As locações residenciais, entretanto, são afetadas pelos efeitos da pandemia de maneira bastante diferente, pois, em regra, sua finalidade resta integralmente preservada mesmo sob os efeitos da pandemia. Basta lembrar, por exemplo, que uma situação de desemprego do locatário não enseja necessariamente a revisão contratual. Assim, embora se aplique igualmente ao contrato de locação residencial a teoria da imprevisão e onerosidade excessiva ao locatário, fato é que, diferentemente das locações comerciais em que há um fator externo impedindo que o locatário usufrua do imóvel da maneira esperada quando da celebração do contrato e, mais, que retire dali o valor que seria destinado ao pagamento do aluguel e encargos, nas locações residenciais o locatário segue utilizando o imóvel normalmente. Portanto, na maior parte dos casos não parece razoável o pedido judicial de qualquer isenção. Evidentemente, em situações específicas em que haja impacto substancial da pandemia sobre o locatário, e também sempre visando a manutenção dos contratos e o cumprimento de sua função social, pode-se solicitar judicialmente a suspensão temporária do pagamento do aluguel, parcial ou total, para que, passado o período da pandemia e amenizados seus efeitos, consiga adimplir os aluguéis, de forma parcelada, e sem encargos.

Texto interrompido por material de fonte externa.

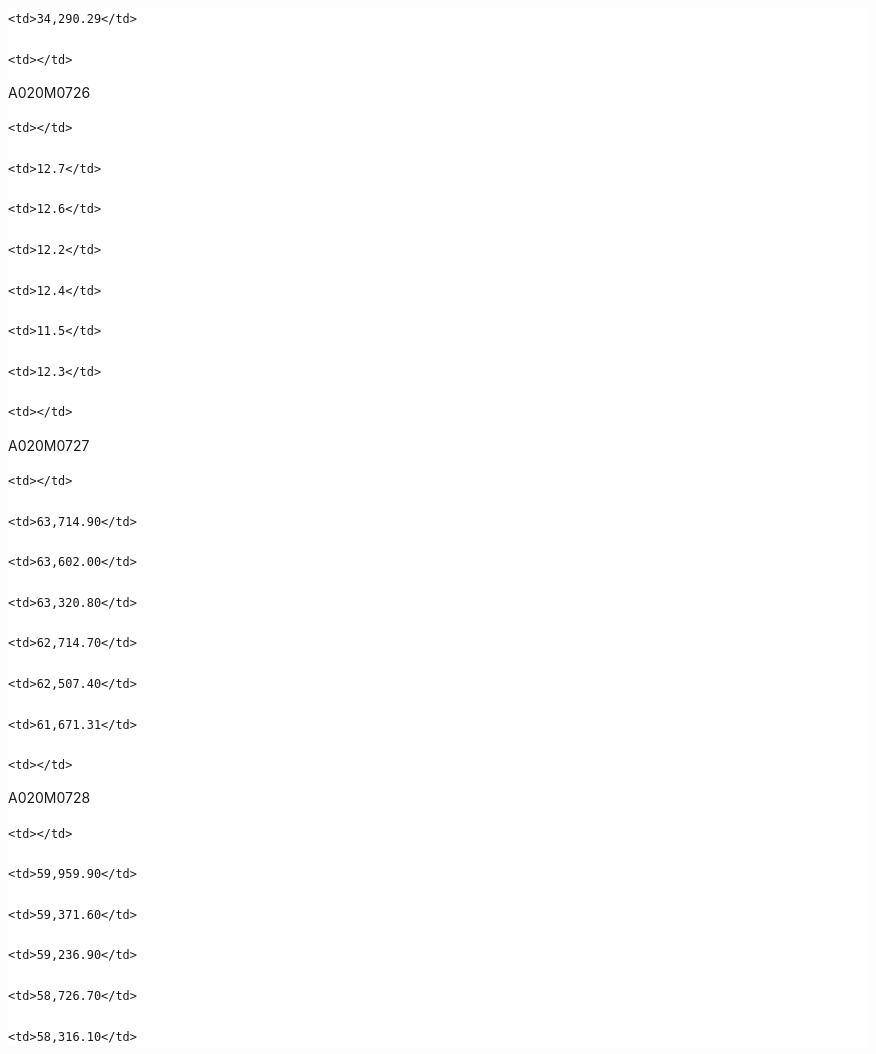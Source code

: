     <td>34,290.29</td>
    
    <td></td>
    

</tr>

<tr>
    <td>A020M0726</td>
    
    <td></td>
    
    <td>12.7</td>
    
    <td>12.6</td>
    
    <td>12.2</td>
    
    <td>12.4</td>
    
    <td>11.5</td>
    
    <td>12.3</td>
    
    <td></td>
    

</tr>

<tr>
    <td>A020M0727</td>
    
    <td></td>
    
    <td>63,714.90</td>
    
    <td>63,602.00</td>
    
    <td>63,320.80</td>
    
    <td>62,714.70</td>
    
    <td>62,507.40</td>
    
    <td>61,671.31</td>
    
    <td></td>
    

</tr>

<tr>
    <td>A020M0728</td>
    
    <td></td>
    
    <td>59,959.90</td>
    
    <td>59,371.60</td>
    
    <td>59,236.90</td>
    
    <td>58,726.70</td>
    
    <td>58,316.10</td>
    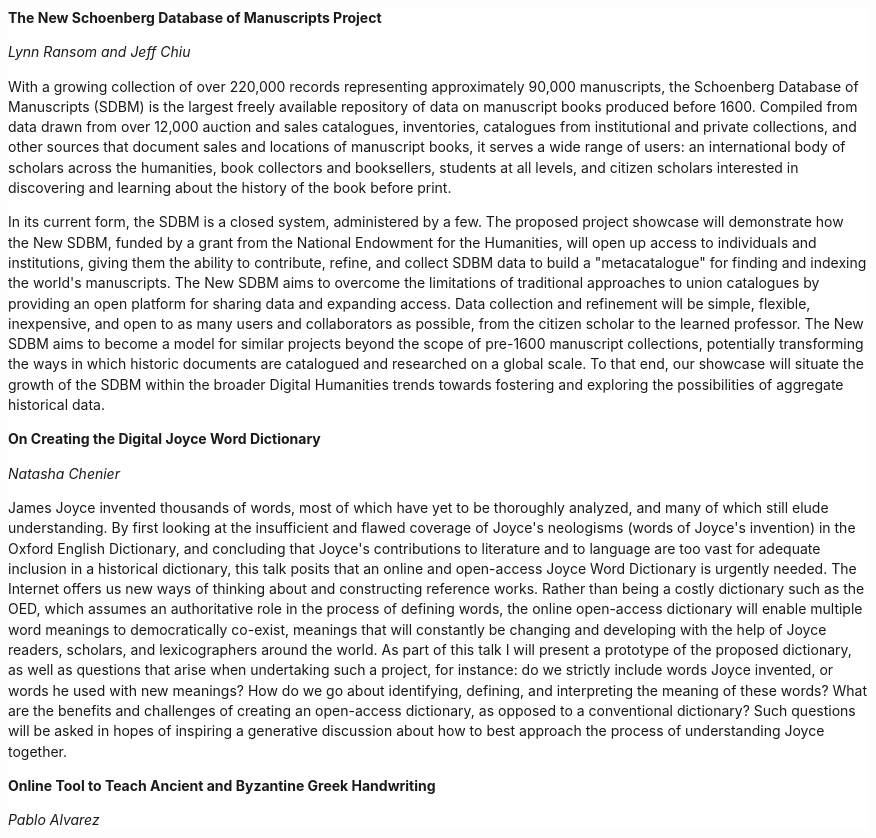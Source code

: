 **The New Schoenberg Database of Manuscripts Project** 

*Lynn Ransom and Jeff Chiu*

With a growing collection of over 220,000 records representing approximately 90,000 manuscripts, the Schoenberg Database of Manuscripts (SDBM) is the largest freely available repository of data on manuscript books produced before 1600. Compiled from data drawn from over 12,000 auction and sales catalogues, inventories, catalogues from institutional and private collections, and other sources that document sales and locations of manuscript books, it serves a wide range of users: an international body of scholars across the humanities, book collectors and booksellers, students at all levels, and citizen scholars interested in discovering and learning about the history of the book before print.

In its current form, the SDBM is a closed system, administered by a few. The proposed project showcase will demonstrate how the New SDBM, funded by a grant from the National Endowment for the Humanities, will open up access to individuals and institutions, giving them the ability to contribute, refine, and collect SDBM data to build a "metacatalogue" for finding and indexing the world's manuscripts. The New SDBM aims to overcome the limitations of traditional approaches to union catalogues by providing an open platform for sharing data and expanding access. Data collection and refinement will be simple, flexible, inexpensive, and open to as many users and collaborators as possible, from the citizen scholar to the learned professor. The New SDBM aims to become a model for similar projects beyond the scope of pre-1600 manuscript collections, potentially transforming the ways in which historic documents are catalogued and researched on a global scale. To that end, our showcase will situate the growth of the SDBM within the broader Digital Humanities trends towards fostering and exploring the possibilities of aggregate historical data.

**On Creating the Digital Joyce Word Dictionary** 

*Natasha Chenier*

James Joyce invented thousands of words, most of which have yet to be thoroughly analyzed, and many of which still elude understanding. By first looking at the insufficient and flawed coverage of Joyce's neologisms (words of Joyce's invention) in the Oxford English Dictionary, and concluding that Joyce's contributions to literature and to language are too vast for adequate inclusion in a historical dictionary, this talk posits that an online and open-access Joyce Word Dictionary is urgently needed. The Internet offers us new ways of thinking about and constructing reference works. Rather than being a costly dictionary such as the OED, which assumes an authoritative role in the process of defining words, the online open-access dictionary will enable multiple word meanings to democratically co-exist, meanings that will constantly be changing and developing with the help of Joyce readers, scholars, and lexicographers around the world. As part of this talk I will present a prototype of the proposed dictionary, as well as questions that arise when undertaking such a project, for instance: do we strictly include words Joyce invented, or words he used with new meanings? How do we go about identifying, defining, and interpreting the meaning of these words? What are the benefits and challenges of creating an open-access dictionary, as opposed to a conventional dictionary? Such questions will be asked in hopes of inspiring a generative discussion about how to best approach the process of understanding Joyce together.

**Online Tool to Teach Ancient and Byzantine Greek Handwriting** 

*Pablo Alvarez*
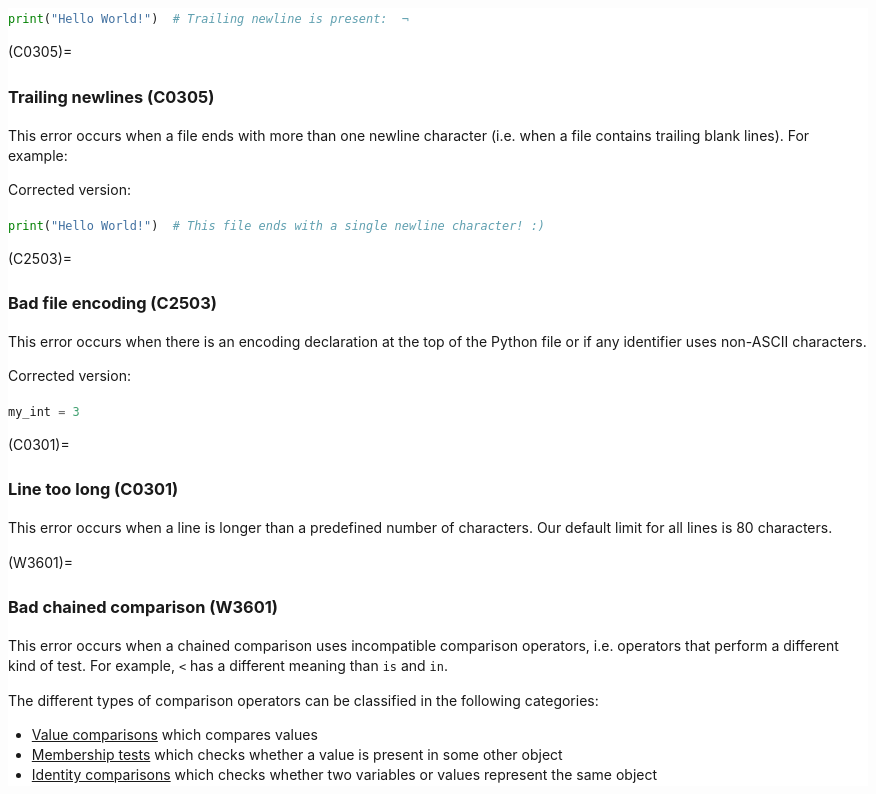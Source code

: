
 ```python
print("Hello World!")  # Trailing newline is present:  ¬
```

(C0305)=

### Trailing newlines (C0305)

This error occurs when a file ends with more than one newline character (i.e. when a file contains
trailing blank lines). For example:

```{literalinclude} /../examples/pylint/c0305_trailing_newlines.py

```

Corrected version:

```python
print("Hello World!")  # This file ends with a single newline character! :)
```

(C2503)=

### Bad file encoding (C2503)

This error occurs when there is an encoding declaration at the top of the Python file or if any
identifier uses non-ASCII characters.

```{literalinclude} /../examples/pylint/c2503_non_ascii_name.py

```

Corrected version:

```python
my_int = 3
```

(C0301)=

### Line too long (C0301)

This error occurs when a line is longer than a predefined number of characters. Our default limit
for all lines is 80 characters.

```{literalinclude} /../examples/pylint/c0301_line_too_long.py

```

(W3601)=

### Bad chained comparison (W3601)

This error occurs when a chained comparison uses incompatible comparison operators, i.e. operators that perform a different kind of test. For example,
`<` has a different meaning than `is` and `in`.

The different types of comparison operators can be classified in the following categories:

- [Value comparisons][value comparisons] which compares values
- [Membership tests][membership test operations] which checks whether a value is present in some other object
- [Identity comparisons][identity comparisons] which checks whether two variables or values represent the same object


[`__init__`]: https://docs.python.org/3/reference/datamodel.html#object.__init__
[`__new__`]: https://docs.python.org/3/reference/datamodel.html#object.__init__
[str.strip]: https://docs.python.org/3/library/stdtypes.html#str.strip
[str.lstrip]: https://docs.python.org/3/library/stdtypes.html#str.lstrip
[str.rstrip]: https://docs.python.org/3/library/stdtypes.html#str.rstrip
[super]: https://docs.python.org/3/library/functions.html#super
[`input`]: https://docs.python.org/3/library/functions.html#input
[`open`]: https://docs.python.org/3/library/functions.html#open
[`print`]: https://docs.python.org/3/library/functions.html#print
[`math` module]: https://docs.python.org/3/library/math.html
[`pass` statements]: https://docs.python.org/3/tutorial/controlflow.html#pass-statements
[attributeerror]: https://docs.python.org/3/library/exceptions.html#AttributeError
[binary arithmetic operations]: https://docs.python.org/3/reference/expressions.html#binary-arithmetic-operations
[built-in functions]: https://docs.python.org/3/library/functions.html
[compound statements]: https://docs.python.org/3/reference/compound_stmts.html
[keywords]: https://docs.python.org/3/reference/lexical_analysis.html#keywords
[python documentation: baseexception]: https://docs.python.org/3/library/exceptions.html#BaseException
[python documentation: decorator]: https://docs.python.org/3/glossary.html#term-decorator
[python documentation: exception]: https://docs.python.org/3/library/exceptions.html#Exception
[python documentation: iterable]: https://docs.python.org/3/glossary.html#term-iterable
[python documentation: keyboardinterrupt]: https://docs.python.org/3/library/exceptions.html#KeyboardInterrupt
[python documentation: notimplemented]: https://docs.python.org/3/library/constants.html#NotImplemented
[python documentation: notimplementederror]: https://docs.python.org/3/library/constants.html#NotImplementedError
[python documentation: staticmethod]: https://docs.python.org/3/library/functions.html#staticmethod
[string and bytes literals]: https://docs.python.org/3/reference/lexical_analysis.html#string-and-bytes-literals
[unary arithmetic and bitwise operations]: https://docs.python.org/3/reference/expressions.html#unary-arithmetic-and-bitwise-operations
[value comparisons]: https://docs.python.org/3/reference/expressions.html#value-comparisons
[membership test operations]: https://docs.python.org/3/reference/expressions.html#membership-test-operations
[identity comparisons]: https://docs.python.org/3/reference/expressions.html#is-not
[dataclass fields]: https://docs.python.org/3/library/dataclasses.html#dataclasses.field
[pep8 imports]: https://www.python.org/dev/peps/pep-0008/#imports
[pep8: indentation]: https://www.python.org/dev/peps/pep-0008/#indentation
[pep8: naming conventions]: https://www.python.org/dev/peps/pep-0008/#naming-conventions
[pep8: other recommendations]: https://www.python.org/dev/peps/pep-0008/#other-recommendations
[pep8: tabs or spaces?]: https://www.python.org/dev/peps/pep-0008/#tabs-or-spaces
[pep8: whitespace in expressions and statements]: https://www.python.org/dev/peps/pep-0008/#whitespace-in-expressions-and-statements
[stackoverflow: about the changing id of an immutable string]: https://stackoverflow.com/questions/24245324/about-the-changing-id-of-an-immutable-string
[stackoverflow: how to use the pass statement in python]: https://stackoverflow.com/a/22612774/2063031
[stackoverflow: what does 'super' do in python?]: https://stackoverflow.com/q/222877/2063031
[stackoverflow: what is the difference between `@staticmethod` and `@classmethod` in python?]: https://stackoverflow.com/questions/136097/what-is-the-difference-between-staticmethod-and-classmethod-in-python
[stackoverflow: when does python allocate new memory for identical strings?]: https://stackoverflow.com/questions/2123925/when-does-python-allocate-new-memory-for-identical-strings
[common gotchas - mutable default arguments]: http://docs.python-guide.org/en/latest/writing/gotchas/#mutable-default-arguments
[default parameter values in python]: http://effbot.org/zone/default-values.htm
[list comprehensions tutorial]: https://www.digitalocean.com/community/tutorials/understanding-list-comprehensions-in-python-3
[literally literals and other number oddities in python]: https://www.everymundo.com/literals-other-number-oddities-python/
[python double-under, double-wonder]: https://www.pixelmonkey.org/2013/04/11/python-double-under-double-wonder
[python's super considered harmful]: https://fuhm.net/super-harmful/
[super considered super!]: https://youtu.be/EiOglTERPEo
[the scope of index variables in python's for loops]: http://eli.thegreenplace.net/2015/the-scope-of-index-variables-in-pythons-for-loops/
[the story of none, true and false]: http://python-history.blogspot.ca/2013/11/story-of-none-true-false.html
[global variables are bad]: https://wiki.c2.com/?GlobalVariablesAreBad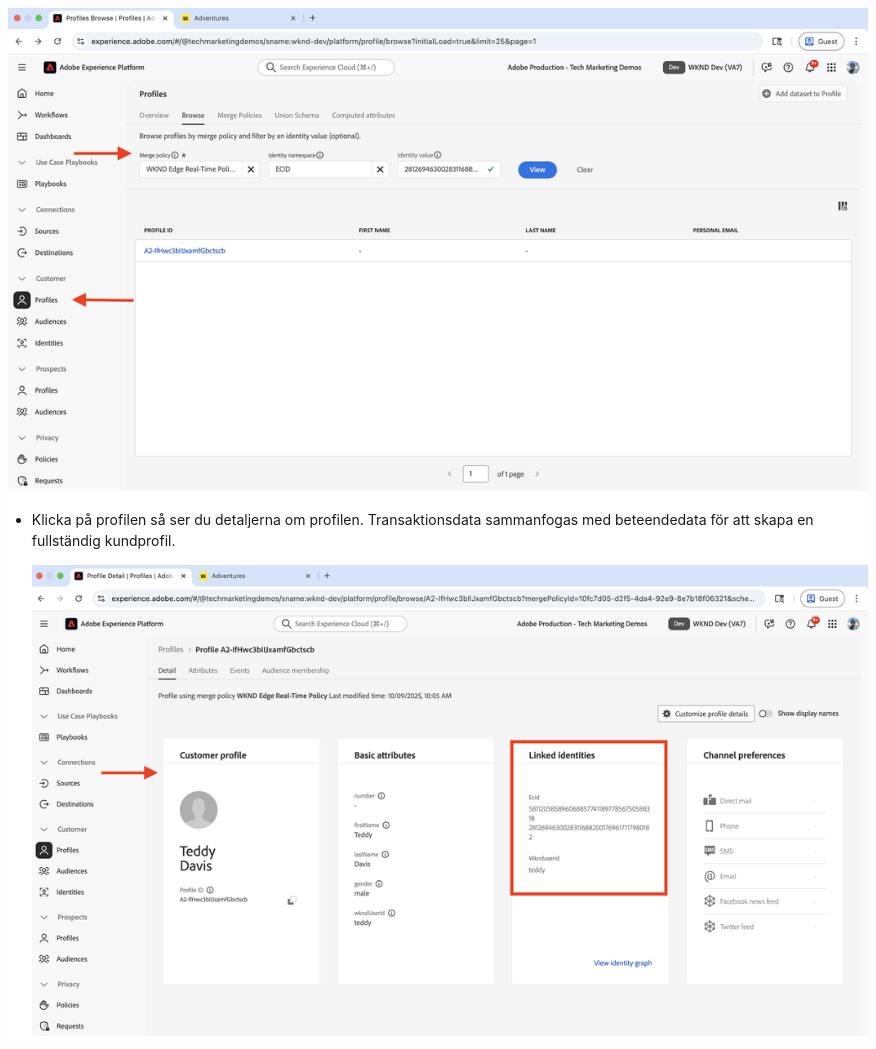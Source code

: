   ![Lista över namngivna profiler](../assets/use-cases/known-user-personalization/stitched-profile-list.png)

- Klicka på profilen så ser du detaljerna om profilen. Transaktionsdata sammanfogas med beteendedata för att skapa en fullständig kundprofil.

  ![Information om namngiven profil](../assets/use-cases/known-user-personalization/stitched-profile-details.png)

Nesse sentido, e como evidência da sensibilidade e comoção social acerca das dificuldades ocasionadas pela pandemia, houve a inclusão de um artigo, em um projeto de lei em tramitação (PL 1179/2020), que previa a possibilidade de os locatários de locações residenciais que sofrerem alteração econômico-financeira, decorrente de demissão, redução de carga horária ou diminuição de remuneração, suspenderem, total ou parcialmente, o pagamento dos alugueres vencíveis a partir de 20 de março de 2020 até 30 de outubro de 2020, que pagariam de forma parcelada, juntamente com os aluguéis vincendos, em percentual equivalente a 20% dos vencidos. Esse artigo especificamente foi excluído, mas o projeto foi aprovado pelo Senado e está em tramitação na Câmara, e é forte indício de que eventual revisão nesses contratos deve seguir a linha da suspensão temporária dos pagamentos para o reequilíbrio contratual de locação cuja finalidade tenha sido comprometida, como mencionado acima.
Sem dúvida a pandemia de COVID-19 afeta as relações locatícias comerciais e residenciais e em muitos casos obrigará as partes a uma renegociação temporária visando preservar o equilíbrio contratual, afetado de forma imprevisível e inesperada. Mas, embora a pandemia afete a todos, afeta uns mais do que os outros e, consequentemente, os impactos sobre os contratos de locação devem ser tratados individualmente, caso a caso. Seja qual for o novo equilíbrio alcançado pelas partes, mesmo aqueles celebrados em consenso entre elas, deve ser reduzido a termo e formalizado como aditivo contratual, especialmente para os contratos de locação comercial (que afeta outros aspectos da locação como direito ao ponto comercial, à ação renovatória e revisional, ou ainda outras especificidades se se tratar de locação em Shopping Center).